───── Provided material ─────
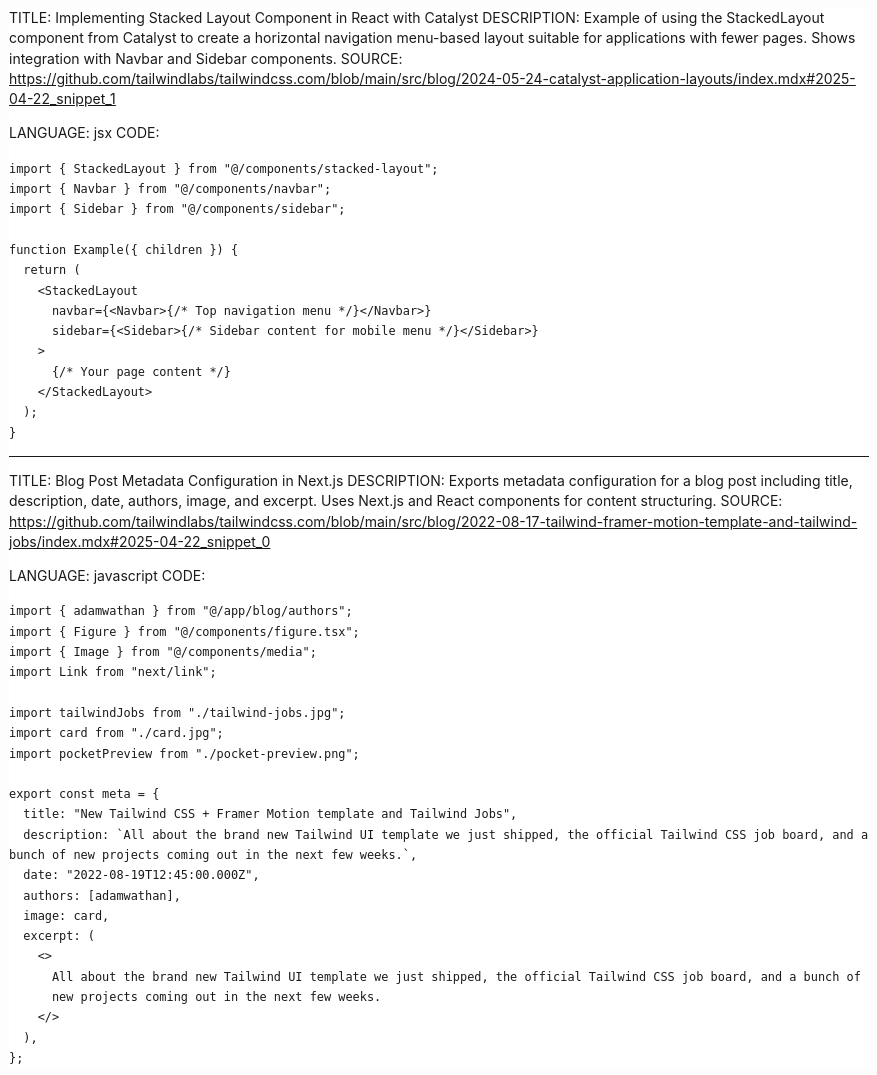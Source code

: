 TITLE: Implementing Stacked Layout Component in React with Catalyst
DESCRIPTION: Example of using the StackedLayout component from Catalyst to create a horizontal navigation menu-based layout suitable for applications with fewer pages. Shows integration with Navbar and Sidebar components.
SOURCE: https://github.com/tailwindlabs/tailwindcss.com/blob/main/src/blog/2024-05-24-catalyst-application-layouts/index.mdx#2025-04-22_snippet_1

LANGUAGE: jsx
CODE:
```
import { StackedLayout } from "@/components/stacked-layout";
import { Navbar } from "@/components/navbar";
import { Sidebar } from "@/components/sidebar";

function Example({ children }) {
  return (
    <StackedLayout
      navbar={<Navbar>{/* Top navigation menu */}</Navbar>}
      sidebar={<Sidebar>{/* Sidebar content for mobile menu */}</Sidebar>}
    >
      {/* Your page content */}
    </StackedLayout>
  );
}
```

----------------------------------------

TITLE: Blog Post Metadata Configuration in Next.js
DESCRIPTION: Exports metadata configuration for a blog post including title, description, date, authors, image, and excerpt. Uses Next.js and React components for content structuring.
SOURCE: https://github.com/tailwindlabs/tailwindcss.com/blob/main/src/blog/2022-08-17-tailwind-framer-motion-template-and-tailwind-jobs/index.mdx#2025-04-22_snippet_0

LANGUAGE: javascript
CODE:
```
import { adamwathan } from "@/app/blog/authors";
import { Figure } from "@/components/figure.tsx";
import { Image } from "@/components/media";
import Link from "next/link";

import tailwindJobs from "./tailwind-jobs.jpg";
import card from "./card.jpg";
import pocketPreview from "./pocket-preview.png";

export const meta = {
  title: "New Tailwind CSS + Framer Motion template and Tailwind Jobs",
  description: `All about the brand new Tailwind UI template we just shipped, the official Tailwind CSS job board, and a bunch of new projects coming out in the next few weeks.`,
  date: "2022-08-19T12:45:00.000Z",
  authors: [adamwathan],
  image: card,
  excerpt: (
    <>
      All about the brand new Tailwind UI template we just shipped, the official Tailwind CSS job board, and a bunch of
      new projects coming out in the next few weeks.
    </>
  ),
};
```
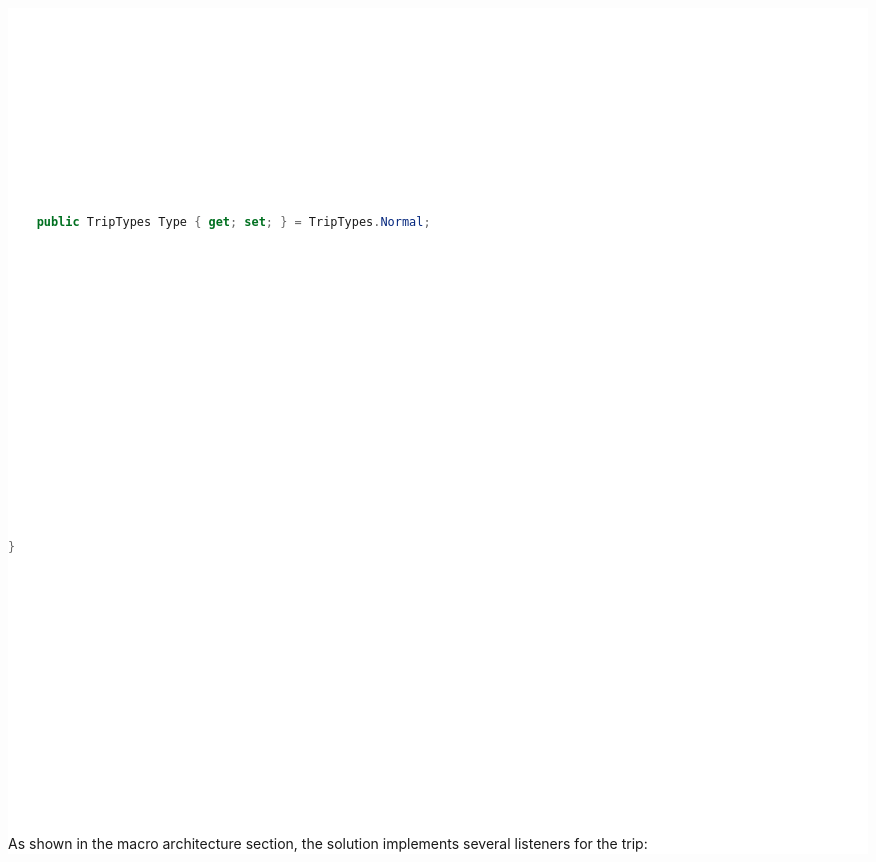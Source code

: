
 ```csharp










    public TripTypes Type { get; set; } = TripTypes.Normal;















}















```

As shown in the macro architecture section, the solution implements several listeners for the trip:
─────
───── Provided material ─────
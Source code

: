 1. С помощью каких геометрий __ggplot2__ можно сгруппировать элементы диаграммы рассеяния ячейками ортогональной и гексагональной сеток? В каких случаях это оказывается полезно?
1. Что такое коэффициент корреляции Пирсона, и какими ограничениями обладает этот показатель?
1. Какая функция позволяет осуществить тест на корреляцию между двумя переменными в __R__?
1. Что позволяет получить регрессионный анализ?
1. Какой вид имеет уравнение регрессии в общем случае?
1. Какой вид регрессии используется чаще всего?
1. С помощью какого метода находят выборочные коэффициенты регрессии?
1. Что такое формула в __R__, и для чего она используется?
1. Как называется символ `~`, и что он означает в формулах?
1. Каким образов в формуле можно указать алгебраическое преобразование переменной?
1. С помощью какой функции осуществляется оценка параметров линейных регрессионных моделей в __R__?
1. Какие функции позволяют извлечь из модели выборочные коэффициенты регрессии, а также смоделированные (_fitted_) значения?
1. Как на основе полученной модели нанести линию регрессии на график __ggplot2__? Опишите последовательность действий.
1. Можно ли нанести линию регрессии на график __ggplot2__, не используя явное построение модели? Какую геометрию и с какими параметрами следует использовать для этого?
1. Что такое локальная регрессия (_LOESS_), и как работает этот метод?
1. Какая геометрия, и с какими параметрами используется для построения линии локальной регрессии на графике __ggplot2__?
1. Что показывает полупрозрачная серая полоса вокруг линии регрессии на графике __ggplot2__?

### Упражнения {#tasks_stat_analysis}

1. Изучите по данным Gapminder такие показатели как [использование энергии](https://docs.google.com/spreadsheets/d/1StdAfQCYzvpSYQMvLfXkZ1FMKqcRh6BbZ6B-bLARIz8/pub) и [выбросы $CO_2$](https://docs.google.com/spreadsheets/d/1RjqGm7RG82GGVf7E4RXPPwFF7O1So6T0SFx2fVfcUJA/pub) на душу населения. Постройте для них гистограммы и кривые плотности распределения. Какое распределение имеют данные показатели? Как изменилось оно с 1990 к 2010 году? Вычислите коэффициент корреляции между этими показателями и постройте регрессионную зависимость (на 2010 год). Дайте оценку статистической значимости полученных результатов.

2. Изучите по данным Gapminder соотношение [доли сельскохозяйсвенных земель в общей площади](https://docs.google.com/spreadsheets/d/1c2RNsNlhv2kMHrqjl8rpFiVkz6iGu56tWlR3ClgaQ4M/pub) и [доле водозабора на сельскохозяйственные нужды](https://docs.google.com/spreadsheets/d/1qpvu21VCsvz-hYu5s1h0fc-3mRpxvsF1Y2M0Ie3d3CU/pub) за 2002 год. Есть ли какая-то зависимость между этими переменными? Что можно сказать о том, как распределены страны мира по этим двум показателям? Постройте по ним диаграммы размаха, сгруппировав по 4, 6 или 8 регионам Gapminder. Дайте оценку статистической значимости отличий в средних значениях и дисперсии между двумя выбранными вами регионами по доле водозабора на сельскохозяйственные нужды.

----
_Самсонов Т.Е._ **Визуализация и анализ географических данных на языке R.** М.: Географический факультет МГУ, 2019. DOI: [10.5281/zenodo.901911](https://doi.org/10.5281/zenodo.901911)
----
─────
A bare number is expected: how many lines above contain the word "card"?

2